■ **WORK REQUEST**: Please transcribe the data that follows without the pictures, keeping every word the same.

━━ SUPPLIED DATA ━━

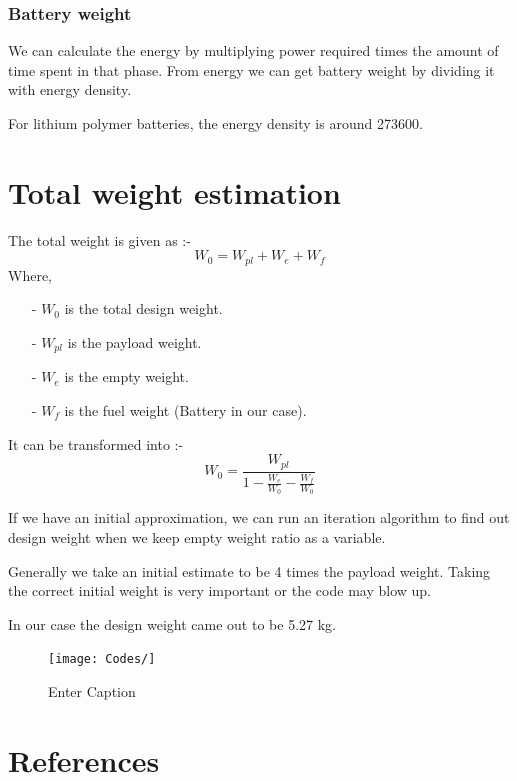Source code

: \documentclass[12 pt]{article}
\begin{document}
\subsubsection{Battery weight}

We can calculate the energy by multiplying power required times the amount of time spent in that phase. From energy we can get battery weight by dividing it with energy density. 

For lithium polymer batteries, the energy density is around 273600.

\section{Total weight estimation}

The total weight is given as :- 
$$ W_0 = W_{pl} + W_{e} + W_{f} $$
Where,
\begin{itemize}
    \item[-] $W_0$ is the total design weight.
    \item [-] $W_{pl}$ is the payload weight.
    \item [-] $W_{e}$ is the empty weight.
    \item [-] $W_{f}$ is the fuel weight (Battery in our case).
\end{itemize}

It can be transformed into :- 
$$W_{0} = \frac{W_{pl}}{1 - \frac{W_{e}}{W_{0}} - \frac{W_{f}}{W_0}}$$

If we have an initial approximation, we can run an iteration algorithm to find out design weight when we keep empty weight ratio as a variable.

Generally we take an initial estimate to be 4 times the payload weight. Taking the correct initial weight is very important or the code may blow up.

In our case the design weight came out to be 5.27 kg.

\begin{figure}
    \centering
    \texttt{[image: Codes/]}
    \caption{Enter Caption}
    \label{fig:enter-label}
\end{figure}

\vfill

\newpage

\appendix

\newpage

\section{References}
\end{document}
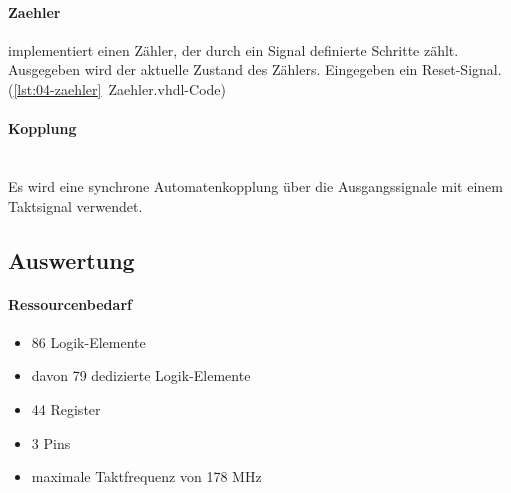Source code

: 	\paragraph{Zaehler} implementiert einen Zähler, der durch ein Signal definierte Schritte zählt. Ausgegeben wird der aktuelle Zustand des Zählers. Eingegeben ein Reset-Signal. (\ref{lst:04-zaehler}~Zaehler.vhdl-Code) 
	\paragraph{Kopplung} \hfill\\
	Es wird eine synchrone Automatenkopplung über die Ausgangssignale mit einem Taktsignal verwendet.


\subsection{Auswertung}
	\paragraph{Ressourcenbedarf}
	\begin{itemize} 
	\item 86 Logik-Elemente
	\item davon 79 dedizierte Logik-Elemente
	\item 44 Register
	\item 3 Pins 
	\item maximale Taktfrequenz von 178 MHz
	\end{itemize}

━━━

■ **TASK OUTPUT**:
Source code

: \documentclass[12 pt]{article}
\begin{document}
\subsubsection{Battery weight}

We can calculate the energy by multiplying power required times the amount of time spent in that phase. From energy we can get battery weight by dividing it with energy density. 

For lithium polymer batteries, the energy density is around 273600.

\section{Total weight estimation}

The total weight is given as :- 
$$ W_0 = W_{pl} + W_{e} + W_{f} $$
Where,
\begin{itemize}
    \item[-] $W_0$ is the total design weight.
    \item [-] $W_{pl}$ is the payload weight.
    \item [-] $W_{e}$ is the empty weight.
    \item [-] $W_{f}$ is the fuel weight (Battery in our case).
\end{itemize}

It can be transformed into :- 
$$W_{0} = \frac{W_{pl}}{1 - \frac{W_{e}}{W_{0}} - \frac{W_{f}}{W_0}}$$

If we have an initial approximation, we can run an iteration algorithm to find out design weight when we keep empty weight ratio as a variable.

Generally we take an initial estimate to be 4 times the payload weight. Taking the correct initial weight is very important or the code may blow up.

In our case the design weight came out to be 5.27 kg.

\begin{figure}
    \centering
    \texttt{[image: Codes/]}
    \caption{Enter Caption}
    \label{fig:enter-label}
\end{figure}

\vfill

\newpage

\appendix

\newpage

\section{References}
\end{document}
Source code

: 	\paragraph{Zaehler} implementiert einen Zähler, der durch ein Signal definierte Schritte zählt. Ausgegeben wird der aktuelle Zustand des Zählers. Eingegeben ein Reset-Signal. (\ref{lst:04-zaehler}~Zaehler.vhdl-Code) 
	\paragraph{Kopplung} \hfill\\
	Es wird eine synchrone Automatenkopplung über die Ausgangssignale mit einem Taktsignal verwendet.


\subsection{Auswertung}
	\paragraph{Ressourcenbedarf}
	\begin{itemize} 
	\item 86 Logik-Elemente
	\item davon 79 dedizierte Logik-Elemente
	\item 44 Register
	\item 3 Pins 
	\item maximale Taktfrequenz von 178 MHz
	\end{itemize}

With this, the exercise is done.